Monday, September 04, 2017

The North Rim

Is it wrong to be making your second trip to Sin City before your second birthday? Probably, but at least the Eggsluts are soft core. Because sous vide is the new slots and vice.



Daddy, no need to go downstairs to the craps table, just pop me on the coffee table and take a look at my diaper.


Forget lining up two hours for Marquee, these days the only line worth Instagramming is the queue for Momofuku.



Daddy, I'm sure your sub-zero tent on the glacial scree was fun and all, but I take after Mommy. Pass me the room service menu, would you?



They don't call it Big Bay for nothing son.


The Las Vegas Children's Museum is full of useful vocational activities, like learning how to get the guests' bags from the Bentley to their penthouse.


You can tell you're in a desert when you need an exhibit to explain what a river is. No kids, not all lakes have an upside down waterfall accompanied by a computer-controlled light display and booming Pavarotti soundtrack.

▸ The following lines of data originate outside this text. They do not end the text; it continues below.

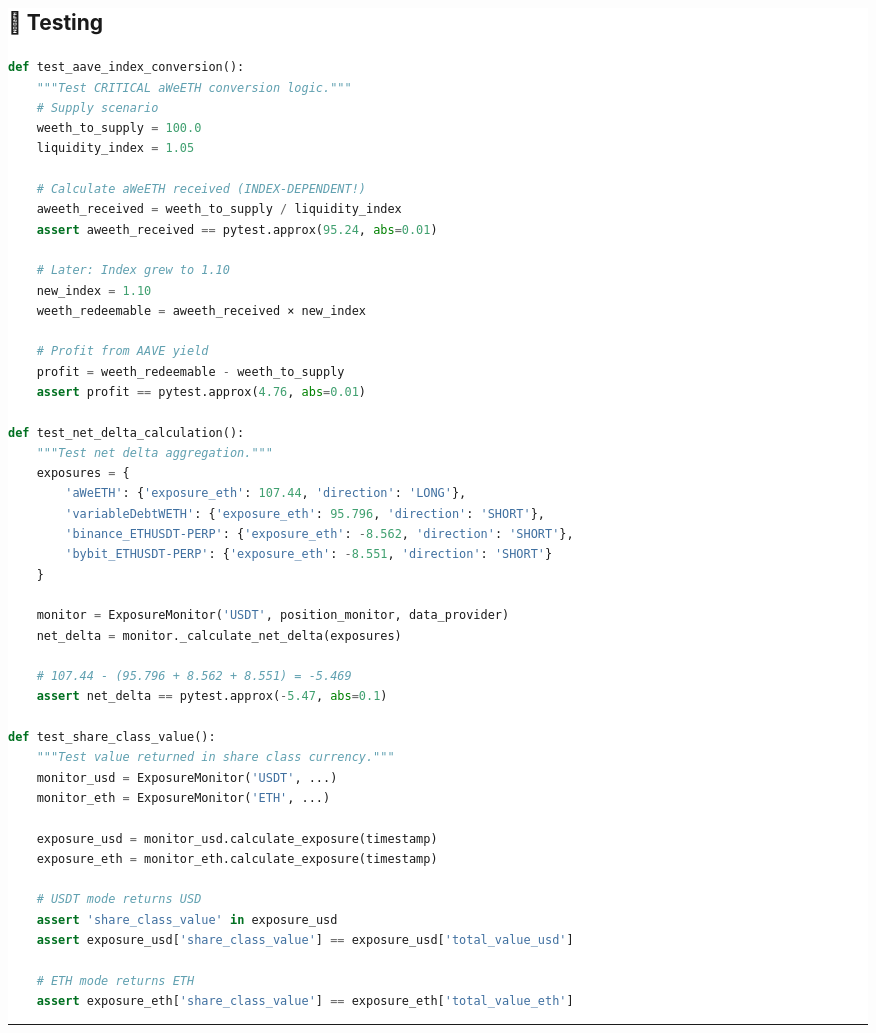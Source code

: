 
## 🧪 **Testing**

```python
def test_aave_index_conversion():
    """Test CRITICAL aWeETH conversion logic."""
    # Supply scenario
    weeth_to_supply = 100.0
    liquidity_index = 1.05
    
    # Calculate aWeETH received (INDEX-DEPENDENT!)
    aweeth_received = weeth_to_supply / liquidity_index
    assert aweeth_received == pytest.approx(95.24, abs=0.01)
    
    # Later: Index grew to 1.10
    new_index = 1.10
    weeth_redeemable = aweeth_received × new_index
    
    # Profit from AAVE yield
    profit = weeth_redeemable - weeth_to_supply
    assert profit == pytest.approx(4.76, abs=0.01)

def test_net_delta_calculation():
    """Test net delta aggregation."""
    exposures = {
        'aWeETH': {'exposure_eth': 107.44, 'direction': 'LONG'},
        'variableDebtWETH': {'exposure_eth': 95.796, 'direction': 'SHORT'},
        'binance_ETHUSDT-PERP': {'exposure_eth': -8.562, 'direction': 'SHORT'},
        'bybit_ETHUSDT-PERP': {'exposure_eth': -8.551, 'direction': 'SHORT'}
    }
    
    monitor = ExposureMonitor('USDT', position_monitor, data_provider)
    net_delta = monitor._calculate_net_delta(exposures)
    
    # 107.44 - (95.796 + 8.562 + 8.551) = -5.469
    assert net_delta == pytest.approx(-5.47, abs=0.1)

def test_share_class_value():
    """Test value returned in share class currency."""
    monitor_usd = ExposureMonitor('USDT', ...)
    monitor_eth = ExposureMonitor('ETH', ...)
    
    exposure_usd = monitor_usd.calculate_exposure(timestamp)
    exposure_eth = monitor_eth.calculate_exposure(timestamp)
    
    # USDT mode returns USD
    assert 'share_class_value' in exposure_usd
    assert exposure_usd['share_class_value'] == exposure_usd['total_value_usd']
    
    # ETH mode returns ETH
    assert exposure_eth['share_class_value'] == exposure_eth['total_value_eth']
```

---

It wouldn't be a Great American Road Trip without a road worthy of the cover of The Road Ahead. Now someone to tell Dad to get out of the car so we can have a nerd standing next to it.


The epic North Rim of the Grand Canyon at sunset, a certified World Top Three view.



The North Rim is everything the South Rim isn't: remote and almost empty even during peak Park season. The Big Bay apparel is right at home.




If you drop your buffalo don't worry, I saw some buffalo jerky in the gift shop.


Dad I don't get what the fuss is all about. Looks just like when I climb up on the counter.


How big Ry Ry? I don't know Dad, are we talking about the canyon or your blog readership?



The National Park system boasts an impressive lineup of lodges, but the North Rim lodge might just top them all. For some reason they decided a garage didn't do the view justice.


Grandpa, if I disclose that I wear disposable diapers will it will hurt my firm value and increase my cost of capital?



Son, just because Daddy drove a red Corolla doesn't mean you can't aim higher.


You know, for a FIAT or something.


Thank goodness the general store stocks soft serves, you'll find it between the sarsaparilla and the Remingtons.



Even the rain is pretty out west.



Looks like the Pioneer School is in session. Today's lesson: chalk doesn't need charging.


The near-vertical North Kaibab trail is the only way down into the canyon from the North Rim. As the rain closes in there's just enough time to make it to Supai Tunnel, somewhere near the half-way point to the bottom.



Luckily there's no cell reception in the North Rim, otherwise we might have actually heeded the flash flood warning.


The only outhouse for a vertical mile. Puts the nature back in nature's call.


You don't need mile markers when you can measure things in diaper stops.


Dad, I believe this rabbit will get us home faster than United.